TASK MATERIAL =>

[Start of section]

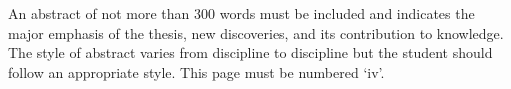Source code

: \pagestyle{plain}


An abstract of not more than 300 words must be included and indicates the major emphasis of the thesis, new discoveries, and its contribution to knowledge. The style of abstract varies from discipline to discipline but the student should follow an appropriate style. This page must be numbered ‘iv’.
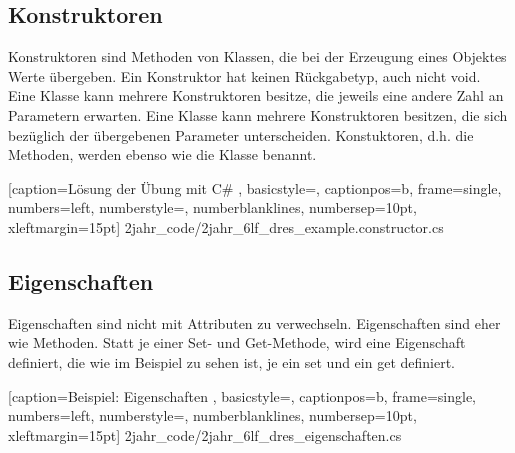 \subsection{Konstruktoren}

Konstruktoren sind Methoden von Klassen, die bei der Erzeugung eines Objektes Werte übergeben. Ein Konstruktor hat keinen Rückgabetyp, auch nicht void. Eine Klasse kann mehrere Konstruktoren besitze, die jeweils eine andere Zahl an Parametern erwarten. Eine Klasse kann mehrere Konstruktoren besitzen, die sich bezüglich der übergebenen Parameter unterscheiden. Konstuktoren, d.h. die Methoden, werden ebenso wie die Klasse benannt.


	[caption={Lösung der Übung mit C\#}
	\label{lst:6lf_dres_example.constructor.cs},
	basicstyle=\small,
	captionpos=b,
	frame=single,
	numbers=left,
	numberstyle=\small,
	numberblanklines,
	numbersep=10pt,
	xleftmargin=15pt]
	{2jahr_code/2jahr_6lf_dres_example.constructor.cs}
	
\subsection{Eigenschaften}

Eigenschaften sind nicht mit Attributen zu verwechseln. Eigenschaften sind eher wie Methoden. Statt je einer Set- und Get-Methode, wird eine Eigenschaft definiert, die wie im Beispiel zu sehen ist, je ein set und ein get definiert.


	[caption={Beispiel: Eigenschaften}
	\label{lst:2jahr_6lf_dres_eigenschaften},
	basicstyle=\small,
	captionpos=b,
	frame=single,
	numbers=left,
	numberstyle=\small,
	numberblanklines,
	numbersep=10pt,
	xleftmargin=15pt]
	{2jahr_code/2jahr_6lf_dres_eigenschaften.cs}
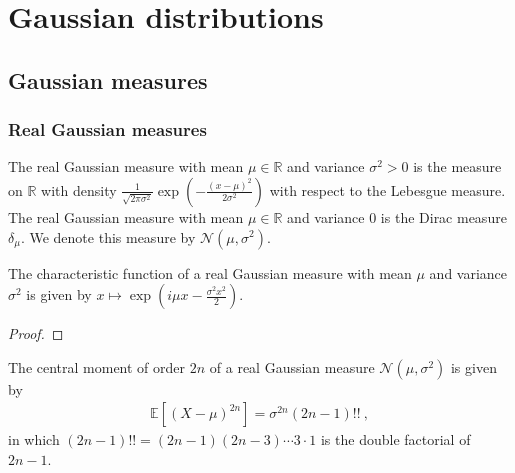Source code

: \chapter{Gaussian distributions}
\label{chap:gaussian}

\section{Gaussian measures}
\label{sec:gaussian_measures}

\subsection{Real Gaussian measures}

\begin{definition}\label{def:gaussianReal}
  \mathlibok
  The real Gaussian measure with mean $\mu \in \mathbb{R}$ and variance $\sigma^2 > 0$ is the measure on $\mathbb{R}$ with density $\frac{1}{\sqrt{2 \pi \sigma^2}} \exp\left(-\frac{(x - \mu)^2}{2 \sigma^2}\right)$ with respect to the Lebesgue measure.
  The real Gaussian measure with mean $\mu \in \mathbb{R}$ and variance $0$ is the Dirac measure $\delta_\mu$.
  We denote this measure by $\mathcal{N}(\mu, \sigma^2)$.
\end{definition}


\begin{lemma}\label{lem:charFun_gaussianReal}
  \mathlibok
The characteristic function of a real Gaussian measure with mean $\mu$ and variance $\sigma^2$ is given by
$x \mapsto \exp\left(i \mu x - \frac{\sigma^2 x^2}{2}\right)$.
\end{lemma}

\begin{proof}
\end{proof}


\begin{lemma}\label{lem:centralMoment_two_mul_gaussianReal}
  \leanok
The central moment of order $2n$ of a real Gaussian measure $\mathcal{N}(\mu, \sigma^2)$ is given by
\begin{align*}
  \mathbb{E}[(X - \mu)^{2n}] = \sigma^{2n} (2n - 1)!! \: ,
\end{align*}
in which $(2n - 1)!! = (2n - 1)(2n - 3) \cdots 3 \cdot 1$ is the double factorial of $2n - 1$.
\end{lemma}

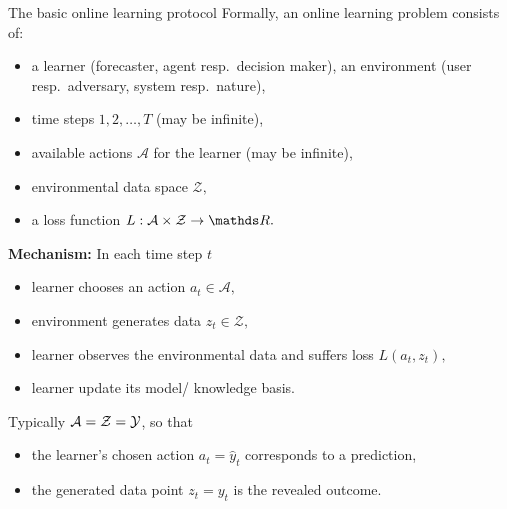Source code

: \documentclass[11pt,compress,t,notes=noshow, xcolor=table]{beamer}
\renewcommand{\l}{L}
\begin{document}
\begin{frame}{The basic online learning protocol}
	\footnotesize
	Formally, an online learning problem consists of:
	\begin{itemize}\footnotesize
		 \item a learner (forecaster, agent resp.\ decision maker), an environment (user resp.\ adversary, system resp.\ nature),
		 \item time steps $1,2,\ldots,T$ (may be infinite),
		 \item available actions $\mathcal A$ for the learner (may be infinite),
		 \item environmental data space $\mathcal Z,$
		 \item a loss function $\l: \mathcal{A} \times \mathcal{Z} \to \R.$
	\end{itemize}
	{ {\textbf{Mechanism:} In each time step $t$
	\begin{itemize}\footnotesize
		 \item learner chooses an action $a_{t} \in \mathcal{A},$
		 \item environment generates data $z_{t} \in \mathcal{Z},$
		 \item learner observes the environmental data and suffers loss $\l(a_{t},z_{t}),$ 
		 \item learner update its model/ knowledge basis.
	\end{itemize}}}
	{ {	Typically $\mathcal{A} = \mathcal{Z} = \Yspace$, so that
	\begin{itemize}\footnotesize
		\item the learner's chosen action $a_{t} = \hat{y}_t$ corresponds to a prediction,
		\item the generated data point $z_{t} =y_t$ is the revealed outcome.
	\end{itemize}}}
\end{frame}
\end{document}
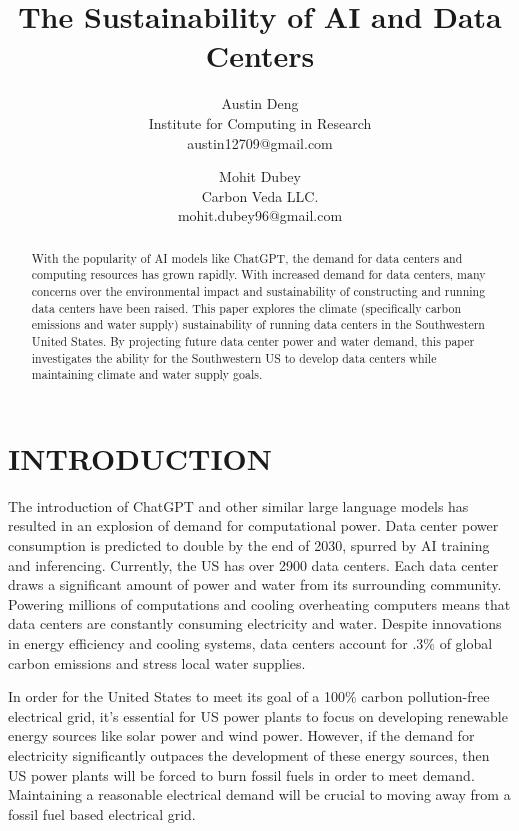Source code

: \documentclass[letterpaper, 12 pt]{article}  %
\title{\LARGE \bf
The Sustainability of AI and Data Centers
}
\author{
Austin Deng\\
\small Institute for Computing in Research \\
\small austin12709@gmail.com
\and  
Mohit Dubey\\
\small Carbon Veda LLC.\\
\small mohit.dubey96@gmail.com
}
\begin{document}
\maketitle
\thispagestyle{empty}
\pagestyle{empty}


\begin{abstract}


With the popularity of AI models like ChatGPT, the demand for data centers and computing resources has grown rapidly. With increased demand for data centers, many concerns over the environmental impact and sustainability of constructing and running data centers have been raised. This paper explores the climate (specifically carbon emissions and water supply) sustainability of running data centers in the Southwestern United States. By projecting future data center power and water demand, this paper investigates the ability for the Southwestern US to develop data centers while maintaining climate and water supply goals. 



\end{abstract}


\section{INTRODUCTION}

The introduction of ChatGPT and other similar large language models has resulted in an explosion of demand for computational power. Data center power consumption is predicted to double by the end of 2030, spurred by AI training and inferencing\cite{GSDemand}. Currently, the US has over 2900 data centers\cite{DCStats}. Each data center draws a significant amount of power and water from its surrounding community\cite{UTDC}. Powering millions of computations and cooling overheating computers means that data centers are constantly consuming electricity and water. Despite innovations in energy efficiency and cooling systems, data centers account for .3\% of global carbon emissions and stress local water supplies\cite{CloudImpact}. 

In order for the United States to meet its goal of a 100\% carbon pollution-free electrical grid, it's essential for US power plants to focus on developing renewable energy sources like solar power and wind power. However, if the demand for electricity significantly outpaces the development of these energy sources, then US power plants will be forced to burn fossil fuels in order to meet demand. Maintaining a reasonable electrical demand will be crucial to moving away from a fossil fuel based electrical grid. 
\end{document}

[End of section]

YOUR GOAL =>
Pictures aside, every entry above must be repeated exactly.

RESULT BELOW =>
Source code

: \pagestyle{plain}


An abstract of not more than 300 words must be included and indicates the major emphasis of the thesis, new discoveries, and its contribution to knowledge. The style of abstract varies from discipline to discipline but the student should follow an appropriate style. This page must be numbered ‘iv’.
 \subsection{Konstruktoren}

Konstruktoren sind Methoden von Klassen, die bei der Erzeugung eines Objektes Werte übergeben. Ein Konstruktor hat keinen Rückgabetyp, auch nicht void. Eine Klasse kann mehrere Konstruktoren besitze, die jeweils eine andere Zahl an Parametern erwarten. Eine Klasse kann mehrere Konstruktoren besitzen, die sich bezüglich der übergebenen Parameter unterscheiden. Konstuktoren, d.h. die Methoden, werden ebenso wie die Klasse benannt.


	[caption={Lösung der Übung mit C\#}
	\label{lst:6lf_dres_example.constructor.cs},
	basicstyle=\small,
	captionpos=b,
	frame=single,
	numbers=left,
	numberstyle=\small,
	numberblanklines,
	numbersep=10pt,
	xleftmargin=15pt]
	{2jahr_code/2jahr_6lf_dres_example.constructor.cs}
	
\subsection{Eigenschaften}

Eigenschaften sind nicht mit Attributen zu verwechseln. Eigenschaften sind eher wie Methoden. Statt je einer Set- und Get-Methode, wird eine Eigenschaft definiert, die wie im Beispiel zu sehen ist, je ein set und ein get definiert.


	[caption={Beispiel: Eigenschaften}
	\label{lst:2jahr_6lf_dres_eigenschaften},
	basicstyle=\small,
	captionpos=b,
	frame=single,
	numbers=left,
	numberstyle=\small,
	numberblanklines,
	numbersep=10pt,
	xleftmargin=15pt]
	{2jahr_code/2jahr_6lf_dres_eigenschaften.cs}
Source code

: \chapter{Gaussian distributions}
\label{chap:gaussian}

\section{Gaussian measures}
\label{sec:gaussian_measures}

\subsection{Real Gaussian measures}

\begin{definition}\label{def:gaussianReal}
  \mathlibok
  The real Gaussian measure with mean $\mu \in \mathbb{R}$ and variance $\sigma^2 > 0$ is the measure on $\mathbb{R}$ with density $\frac{1}{\sqrt{2 \pi \sigma^2}} \exp\left(-\frac{(x - \mu)^2}{2 \sigma^2}\right)$ with respect to the Lebesgue measure.
  The real Gaussian measure with mean $\mu \in \mathbb{R}$ and variance $0$ is the Dirac measure $\delta_\mu$.
  We denote this measure by $\mathcal{N}(\mu, \sigma^2)$.
\end{definition}


\begin{lemma}\label{lem:charFun_gaussianReal}
  \mathlibok
The characteristic function of a real Gaussian measure with mean $\mu$ and variance $\sigma^2$ is given by
$x \mapsto \exp\left(i \mu x - \frac{\sigma^2 x^2}{2}\right)$.
\end{lemma}

\begin{proof}
\end{proof}


\begin{lemma}\label{lem:centralMoment_two_mul_gaussianReal}
  \leanok
The central moment of order $2n$ of a real Gaussian measure $\mathcal{N}(\mu, \sigma^2)$ is given by
\begin{align*}
  \mathbb{E}[(X - \mu)^{2n}] = \sigma^{2n} (2n - 1)!! \: ,
\end{align*}
in which $(2n - 1)!! = (2n - 1)(2n - 3) \cdots 3 \cdot 1$ is the double factorial of $2n - 1$.
\end{lemma}

Source code

: \documentclass[11pt,compress,t,notes=noshow, xcolor=table]{beamer}
\renewcommand{\l}{L}
\begin{document}
\begin{frame}{The basic online learning protocol}
	\footnotesize
	Formally, an online learning problem consists of:
	\begin{itemize}\footnotesize
		 \item a learner (forecaster, agent resp.\ decision maker), an environment (user resp.\ adversary, system resp.\ nature),
		 \item time steps $1,2,\ldots,T$ (may be infinite),
		 \item available actions $\mathcal A$ for the learner (may be infinite),
		 \item environmental data space $\mathcal Z,$
		 \item a loss function $\l: \mathcal{A} \times \mathcal{Z} \to \R.$
	\end{itemize}
	{ {\textbf{Mechanism:} In each time step $t$
	\begin{itemize}\footnotesize
		 \item learner chooses an action $a_{t} \in \mathcal{A},$
		 \item environment generates data $z_{t} \in \mathcal{Z},$
		 \item learner observes the environmental data and suffers loss $\l(a_{t},z_{t}),$ 
		 \item learner update its model/ knowledge basis.
	\end{itemize}}}
	{ {	Typically $\mathcal{A} = \mathcal{Z} = \Yspace$, so that
	\begin{itemize}\footnotesize
		\item the learner's chosen action $a_{t} = \hat{y}_t$ corresponds to a prediction,
		\item the generated data point $z_{t} =y_t$ is the revealed outcome.
	\end{itemize}}}
\end{frame}
\end{document}
Source code

: \documentclass[letterpaper, 12 pt]{article}  %
\title{\LARGE \bf
The Sustainability of AI and Data Centers
}
\author{
Austin Deng\\
\small Institute for Computing in Research \\
\small austin12709@gmail.com
\and  
Mohit Dubey\\
\small Carbon Veda LLC.\\
\small mohit.dubey96@gmail.com
}
\begin{document}
\maketitle
\thispagestyle{empty}
\pagestyle{empty}


\begin{abstract}


With the popularity of AI models like ChatGPT, the demand for data centers and computing resources has grown rapidly. With increased demand for data centers, many concerns over the environmental impact and sustainability of constructing and running data centers have been raised. This paper explores the climate (specifically carbon emissions and water supply) sustainability of running data centers in the Southwestern United States. By projecting future data center power and water demand, this paper investigates the ability for the Southwestern US to develop data centers while maintaining climate and water supply goals. 



\end{abstract}


\section{INTRODUCTION}

The introduction of ChatGPT and other similar large language models has resulted in an explosion of demand for computational power. Data center power consumption is predicted to double by the end of 2030, spurred by AI training and inferencing\cite{GSDemand}. Currently, the US has over 2900 data centers\cite{DCStats}. Each data center draws a significant amount of power and water from its surrounding community\cite{UTDC}. Powering millions of computations and cooling overheating computers means that data centers are constantly consuming electricity and water. Despite innovations in energy efficiency and cooling systems, data centers account for .3\% of global carbon emissions and stress local water supplies\cite{CloudImpact}. 

In order for the United States to meet its goal of a 100\% carbon pollution-free electrical grid, it's essential for US power plants to focus on developing renewable energy sources like solar power and wind power. However, if the demand for electricity significantly outpaces the development of these energy sources, then US power plants will be forced to burn fossil fuels in order to meet demand. Maintaining a reasonable electrical demand will be crucial to moving away from a fossil fuel based electrical grid. 
\end{document}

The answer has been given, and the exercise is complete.